There is a lot of validity to that statement if you only look at the team’s first-round picks through 2016, but selections in the draft’s later rounds reveal a different story.
A quick run through of the current roster shows a group of core players all selected on the second or third day of the draft, including Antonio Callaway, Genard Avery, Larry Ogunjobi, Joe Schobert, Rashard Higgins, Duke Johnson, Joel Bitonio and Christian Kirskey.
The Browns own eight picks in the third round or later in the 2019 NFL Draft, which provides general manager John Dorsey several opportunities to add to that list.
One player that may fall into that category is Jimmy Moreland, a redshirt senior cornerback from James Madison University.
Moreland appeared in 56 games for the Dukes, making 44 starts, and was a consensus First Team All-American in 2018. He finished his collegiate career with a school record 18 interceptions, six of which he returned for touchdowns, also a school record. He was also voted the Colonial Athletic Association’s Defensive Player of the Year as a senior after totaling 56 tackles, including 7.5 for loss, 1.5 sacks, a forced fumble, 10 pass breakups and a blocked punt.
The only blemish is that he missed the 2015 season after being dismissed from the team after being charged with petty larceny. Given a second chance, however, Moreland rejoined the Dukes in 2016 and made the most of his opportunity.
The biggest thing working against Moreland may be his size. While he is listed as 5-foot-10, which is fine enough, he weighs just 175 pounds. Considering that cornerback Denzel Ward, who is 15 pounds heavier than Moreland while being just an inch taller, has some issues going up against heavier players at times last season, it is fair to wonder how Moreland will hold up.
At the college level Moreland was able to hold up fine, and often used his size to his advantage, according to The Draft Network’s Trevor Sikkema:
Due to his smaller size, Moreland gets away with more contact than I usually see with other cornerbacks, but he uses that to his advantage. Whether it’s keeping pace with a receiver down the field or jamming them near the line of scrimmage, Moreland is not afraid to get physical with bigger players.

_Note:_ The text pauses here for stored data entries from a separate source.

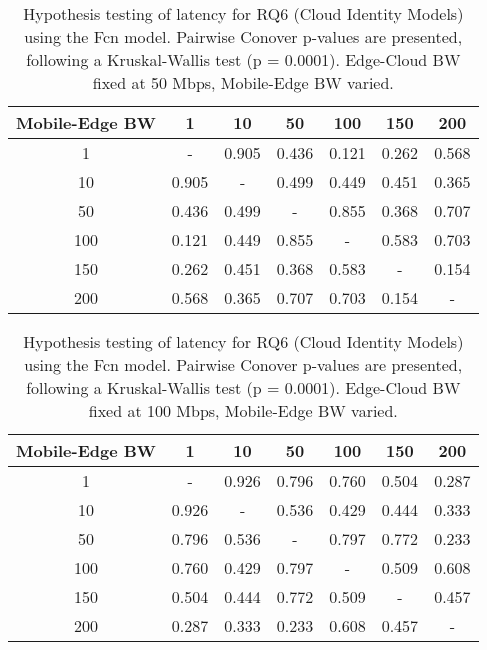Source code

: \begin{table}[H]
\caption{Hypothesis testing of latency for RQ6 (Cloud Identity Models) using the Fcn model. Pairwise Conover p-values are presented, following a Kruskal-Wallis test (p = 0.0001). Edge-Cloud BW fixed at 50 Mbps, Mobile-Edge BW varied.}
\centering
\begin{tabular}{c|cccccc}
Mobile-Edge BW & 1 & 10 & 50 & 100 & 150 & 200 \\
\hline
1 & - & 0.905 & 0.436 & 0.121 & 0.262 & 0.568 \\
10 & 0.905 & - & 0.499 & 0.449 & 0.451 & 0.365 \\
50 & 0.436 & 0.499 & - & 0.855 & 0.368 & 0.707 \\
100 & 0.121 & 0.449 & 0.855 & - & 0.583 & 0.703 \\
150 & 0.262 & 0.451 & 0.368 & 0.583 & - & 0.154 \\
200 & 0.568 & 0.365 & 0.707 & 0.703 & 0.154 & - \\
\end{tabular}
\end{table}

\begin{table}[H]
\caption{Hypothesis testing of latency for RQ6 (Cloud Identity Models) using the Fcn model. Pairwise Conover p-values are presented, following a Kruskal-Wallis test (p = 0.0001). Edge-Cloud BW fixed at 100 Mbps, Mobile-Edge BW varied.}
\centering
\begin{tabular}{c|cccccc}
Mobile-Edge BW & 1 & 10 & 50 & 100 & 150 & 200 \\
\hline
1 & - & 0.926 & 0.796 & 0.760 & 0.504 & 0.287 \\
10 & 0.926 & - & 0.536 & 0.429 & 0.444 & 0.333 \\
50 & 0.796 & 0.536 & - & 0.797 & 0.772 & 0.233 \\
100 & 0.760 & 0.429 & 0.797 & - & 0.509 & 0.608 \\
150 & 0.504 & 0.444 & 0.772 & 0.509 & - & 0.457 \\
200 & 0.287 & 0.333 & 0.233 & 0.608 & 0.457 & - \\
\end{tabular}
\end{table}

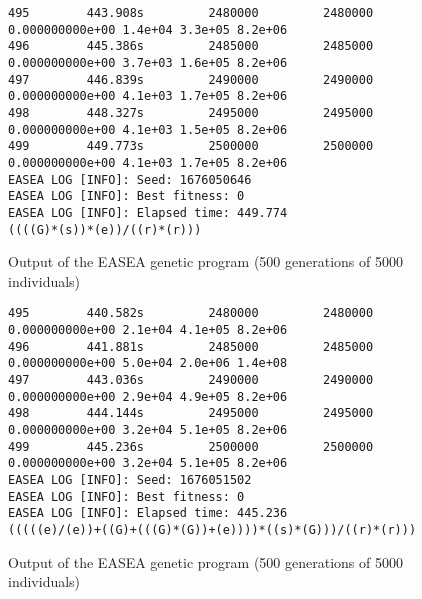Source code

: \begin{figure}
    \begin{lstlisting}
495        443.908s         2480000         2480000 0.000000000e+00 1.4e+04 3.3e+05 8.2e+06
496        445.386s         2485000         2485000 0.000000000e+00 3.7e+03 1.6e+05 8.2e+06
497        446.839s         2490000         2490000 0.000000000e+00 4.1e+03 1.7e+05 8.2e+06
498        448.327s         2495000         2495000 0.000000000e+00 4.1e+03 1.5e+05 8.2e+06
499        449.773s         2500000         2500000 0.000000000e+00 4.1e+03 1.7e+05 8.2e+06
EASEA LOG [INFO]: Seed: 1676050646
EASEA LOG [INFO]: Best fitness: 0
EASEA LOG [INFO]: Elapsed time: 449.774
((((G)*(s))*(e))/((r)*(r)))
\end{lstlisting}
    \caption{Output of the EASEA genetic program (500 generations of 5000
        individuals)}
    \label{gp_1}
\end{figure}

\begin{figure}
    \begin{lstlisting}
495        440.582s         2480000         2480000 0.000000000e+00 2.1e+04 4.1e+05 8.2e+06
496        441.881s         2485000         2485000 0.000000000e+00 5.0e+04 2.0e+06 1.4e+08
497        443.036s         2490000         2490000 0.000000000e+00 2.9e+04 4.9e+05 8.2e+06
498        444.144s         2495000         2495000 0.000000000e+00 3.2e+04 5.1e+05 8.2e+06
499        445.236s         2500000         2500000 0.000000000e+00 3.2e+04 5.1e+05 8.2e+06
EASEA LOG [INFO]: Seed: 1676051502
EASEA LOG [INFO]: Best fitness: 0
EASEA LOG [INFO]: Elapsed time: 445.236
(((((e)/(e))+((G)+(((G)*(G))+(e))))*((s)*(G)))/((r)*(r)))
\end{lstlisting}
    \caption{Output of the EASEA genetic program (500 generations of 5000
        individuals)}
    \label{gp_2}
\end{figure}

There is so much dog in Moreland. There aren’t many players his size who have a willingness to press like Moreland did, as shown above, and once he did he stuck with his man, got his hand in there, popped the ball up and even took it away himself.
Moreland is such a fun player to watch because the area of his game that should be a big disadvantage for him is one that he takes head on and often conquerors — or at least he did at the FCS level. He likely won’t be able to have that same type of success against NFL guys, but he’ll still be all over them whenever he can be.
Moreland also showed off his maturity and leadership skills last season as he took on a larger role after cornerback Rashad Robinson, the preseason pick as the conference’s defensive player of the year, suffered a season-ending foot injury in August.
The Browns need help at the cornerback position, which makes Moreland a player to watch. His size may not make him an ideal fit for an outside cornerback, but his toughness and speed means he might perfectly suited to be a slot cornerback who join Cleveland’s revamped secondary.